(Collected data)

▬▬▬▬▬▬

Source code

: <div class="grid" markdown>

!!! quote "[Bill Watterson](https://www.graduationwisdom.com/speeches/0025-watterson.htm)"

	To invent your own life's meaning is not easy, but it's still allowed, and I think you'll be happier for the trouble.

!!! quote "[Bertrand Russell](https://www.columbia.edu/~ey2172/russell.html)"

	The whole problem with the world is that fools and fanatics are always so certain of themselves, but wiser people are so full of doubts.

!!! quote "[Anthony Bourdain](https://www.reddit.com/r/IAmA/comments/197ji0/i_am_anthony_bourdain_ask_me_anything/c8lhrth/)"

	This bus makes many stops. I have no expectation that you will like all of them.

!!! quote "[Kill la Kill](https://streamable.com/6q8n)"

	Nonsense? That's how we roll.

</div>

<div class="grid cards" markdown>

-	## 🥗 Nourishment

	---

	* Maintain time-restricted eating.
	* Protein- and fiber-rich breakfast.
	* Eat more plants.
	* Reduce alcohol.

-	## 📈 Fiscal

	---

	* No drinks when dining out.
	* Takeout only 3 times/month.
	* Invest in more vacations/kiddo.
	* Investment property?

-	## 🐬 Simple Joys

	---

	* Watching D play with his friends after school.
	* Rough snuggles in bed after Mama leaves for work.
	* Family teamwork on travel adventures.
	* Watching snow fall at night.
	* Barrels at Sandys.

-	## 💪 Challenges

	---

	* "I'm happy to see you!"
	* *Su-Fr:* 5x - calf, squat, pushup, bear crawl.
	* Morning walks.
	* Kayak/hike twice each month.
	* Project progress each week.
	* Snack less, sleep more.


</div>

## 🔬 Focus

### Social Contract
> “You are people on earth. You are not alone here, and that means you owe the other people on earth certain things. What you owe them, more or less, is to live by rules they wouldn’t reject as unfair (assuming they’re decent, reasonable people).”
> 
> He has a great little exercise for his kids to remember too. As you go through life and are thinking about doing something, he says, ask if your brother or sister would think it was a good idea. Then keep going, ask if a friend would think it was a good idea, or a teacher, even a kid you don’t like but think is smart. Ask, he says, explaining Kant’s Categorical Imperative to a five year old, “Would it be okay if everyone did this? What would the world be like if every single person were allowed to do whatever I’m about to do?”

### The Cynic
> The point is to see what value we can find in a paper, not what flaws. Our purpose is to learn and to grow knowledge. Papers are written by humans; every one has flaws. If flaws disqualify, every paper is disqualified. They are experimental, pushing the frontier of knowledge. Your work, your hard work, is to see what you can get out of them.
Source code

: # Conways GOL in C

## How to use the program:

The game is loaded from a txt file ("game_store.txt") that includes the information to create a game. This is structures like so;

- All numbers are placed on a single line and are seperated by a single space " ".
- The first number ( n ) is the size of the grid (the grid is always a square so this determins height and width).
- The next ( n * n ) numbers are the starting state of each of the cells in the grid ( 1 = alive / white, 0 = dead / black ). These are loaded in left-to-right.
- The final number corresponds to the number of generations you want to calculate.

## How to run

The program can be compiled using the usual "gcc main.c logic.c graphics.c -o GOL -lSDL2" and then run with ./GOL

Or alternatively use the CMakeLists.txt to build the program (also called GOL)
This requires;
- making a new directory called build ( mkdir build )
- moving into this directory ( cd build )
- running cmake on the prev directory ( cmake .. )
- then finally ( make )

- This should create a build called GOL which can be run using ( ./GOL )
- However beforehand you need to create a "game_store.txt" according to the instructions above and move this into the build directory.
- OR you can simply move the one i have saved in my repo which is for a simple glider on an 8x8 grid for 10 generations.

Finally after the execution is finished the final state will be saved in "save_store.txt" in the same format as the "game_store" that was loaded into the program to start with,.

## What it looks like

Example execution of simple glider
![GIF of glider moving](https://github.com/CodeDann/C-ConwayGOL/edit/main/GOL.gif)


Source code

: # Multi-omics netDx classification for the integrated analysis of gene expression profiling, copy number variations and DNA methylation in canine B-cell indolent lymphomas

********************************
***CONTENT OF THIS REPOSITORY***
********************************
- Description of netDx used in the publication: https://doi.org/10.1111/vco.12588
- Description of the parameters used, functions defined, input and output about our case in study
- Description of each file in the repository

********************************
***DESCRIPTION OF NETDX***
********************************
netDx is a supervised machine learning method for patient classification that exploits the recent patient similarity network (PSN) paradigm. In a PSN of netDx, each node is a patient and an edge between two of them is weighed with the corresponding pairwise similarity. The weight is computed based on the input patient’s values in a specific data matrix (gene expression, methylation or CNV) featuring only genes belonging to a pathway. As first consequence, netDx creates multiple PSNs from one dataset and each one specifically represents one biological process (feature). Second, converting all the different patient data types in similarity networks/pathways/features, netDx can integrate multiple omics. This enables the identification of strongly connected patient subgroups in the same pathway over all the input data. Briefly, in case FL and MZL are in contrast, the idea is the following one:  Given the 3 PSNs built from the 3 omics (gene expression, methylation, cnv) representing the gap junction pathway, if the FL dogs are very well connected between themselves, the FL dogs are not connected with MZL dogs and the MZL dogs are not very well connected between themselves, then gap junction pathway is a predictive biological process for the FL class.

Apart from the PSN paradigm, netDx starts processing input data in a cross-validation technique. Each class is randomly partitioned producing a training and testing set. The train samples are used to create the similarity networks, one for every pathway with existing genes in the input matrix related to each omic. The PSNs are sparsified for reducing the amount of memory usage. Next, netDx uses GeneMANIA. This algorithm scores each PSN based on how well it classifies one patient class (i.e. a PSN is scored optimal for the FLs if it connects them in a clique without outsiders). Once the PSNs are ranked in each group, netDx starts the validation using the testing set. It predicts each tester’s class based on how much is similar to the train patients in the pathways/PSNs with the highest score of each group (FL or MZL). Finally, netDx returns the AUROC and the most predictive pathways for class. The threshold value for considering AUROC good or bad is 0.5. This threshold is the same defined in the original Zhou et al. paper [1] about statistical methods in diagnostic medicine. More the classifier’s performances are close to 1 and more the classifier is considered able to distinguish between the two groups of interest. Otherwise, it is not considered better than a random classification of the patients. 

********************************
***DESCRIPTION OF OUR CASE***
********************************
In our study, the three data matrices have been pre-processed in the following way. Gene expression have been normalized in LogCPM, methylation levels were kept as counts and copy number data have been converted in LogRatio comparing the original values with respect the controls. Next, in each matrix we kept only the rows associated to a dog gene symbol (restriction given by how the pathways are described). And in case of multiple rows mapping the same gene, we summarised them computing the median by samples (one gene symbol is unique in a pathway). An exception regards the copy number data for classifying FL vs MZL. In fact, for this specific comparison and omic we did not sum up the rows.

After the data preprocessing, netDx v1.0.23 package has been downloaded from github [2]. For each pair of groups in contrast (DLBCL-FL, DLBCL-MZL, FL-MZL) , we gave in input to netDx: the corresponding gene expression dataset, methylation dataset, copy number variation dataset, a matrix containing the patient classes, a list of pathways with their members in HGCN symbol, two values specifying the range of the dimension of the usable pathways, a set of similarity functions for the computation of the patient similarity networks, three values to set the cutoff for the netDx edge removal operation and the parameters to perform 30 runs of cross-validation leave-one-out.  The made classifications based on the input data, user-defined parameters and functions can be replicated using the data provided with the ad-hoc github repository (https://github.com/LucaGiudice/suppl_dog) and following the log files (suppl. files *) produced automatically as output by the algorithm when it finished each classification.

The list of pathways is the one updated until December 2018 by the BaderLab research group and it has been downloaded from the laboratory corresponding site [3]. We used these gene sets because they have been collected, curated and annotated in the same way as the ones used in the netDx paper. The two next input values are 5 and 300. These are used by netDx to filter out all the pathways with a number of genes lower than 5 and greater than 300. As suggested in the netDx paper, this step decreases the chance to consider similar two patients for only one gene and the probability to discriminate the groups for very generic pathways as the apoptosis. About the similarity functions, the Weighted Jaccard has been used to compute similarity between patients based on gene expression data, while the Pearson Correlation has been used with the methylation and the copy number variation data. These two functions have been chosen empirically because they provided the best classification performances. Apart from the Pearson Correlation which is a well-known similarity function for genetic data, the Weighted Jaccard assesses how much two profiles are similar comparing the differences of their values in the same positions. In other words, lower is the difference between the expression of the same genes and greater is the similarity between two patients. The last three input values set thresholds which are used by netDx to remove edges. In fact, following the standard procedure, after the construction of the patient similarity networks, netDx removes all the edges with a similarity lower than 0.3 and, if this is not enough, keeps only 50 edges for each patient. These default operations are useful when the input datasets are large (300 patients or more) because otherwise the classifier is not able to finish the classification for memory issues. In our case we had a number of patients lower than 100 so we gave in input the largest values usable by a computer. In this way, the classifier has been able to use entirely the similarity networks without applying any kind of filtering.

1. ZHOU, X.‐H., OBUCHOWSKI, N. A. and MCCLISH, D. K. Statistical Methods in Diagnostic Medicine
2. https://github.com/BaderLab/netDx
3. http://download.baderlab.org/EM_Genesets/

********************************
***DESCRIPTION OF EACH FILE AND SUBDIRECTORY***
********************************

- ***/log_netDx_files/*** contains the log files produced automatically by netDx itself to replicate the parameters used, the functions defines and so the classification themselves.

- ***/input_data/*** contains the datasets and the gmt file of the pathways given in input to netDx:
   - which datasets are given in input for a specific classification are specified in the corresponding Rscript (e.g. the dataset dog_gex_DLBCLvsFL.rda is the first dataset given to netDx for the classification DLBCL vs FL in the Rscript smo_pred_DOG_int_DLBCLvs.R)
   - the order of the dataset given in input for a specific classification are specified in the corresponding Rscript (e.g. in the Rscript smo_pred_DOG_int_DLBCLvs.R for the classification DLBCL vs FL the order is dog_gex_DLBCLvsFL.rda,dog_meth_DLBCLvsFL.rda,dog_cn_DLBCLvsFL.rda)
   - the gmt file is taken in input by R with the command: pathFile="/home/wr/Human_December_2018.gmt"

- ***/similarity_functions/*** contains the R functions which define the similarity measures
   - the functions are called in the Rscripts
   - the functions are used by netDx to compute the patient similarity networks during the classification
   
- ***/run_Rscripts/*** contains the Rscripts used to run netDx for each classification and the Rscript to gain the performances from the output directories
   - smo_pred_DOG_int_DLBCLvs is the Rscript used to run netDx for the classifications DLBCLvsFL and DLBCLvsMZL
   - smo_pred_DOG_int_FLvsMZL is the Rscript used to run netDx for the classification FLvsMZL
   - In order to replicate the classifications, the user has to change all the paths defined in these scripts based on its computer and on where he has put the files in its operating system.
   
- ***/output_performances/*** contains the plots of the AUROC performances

▬▬▬▬▬▬

### Exercise brief
Of the lines above, output exactly those from the line bearing "friends after school." through the line bearing "twice each month.", inclusive.

### Exercise answer
	* Watching D play with his friends after school.
	* Rough snuggles in bed after Mama leaves for work.
	* Family teamwork on travel adventures.
	* Watching snow fall at night.
	* Barrels at Sandys.

-	## 💪 Challenges

	---

	* "I'm happy to see you!"
	* *Su-Fr:* 5x - calf, squat, pushup, bear crawl.
	* Morning walks.
	* Kayak/hike twice each month.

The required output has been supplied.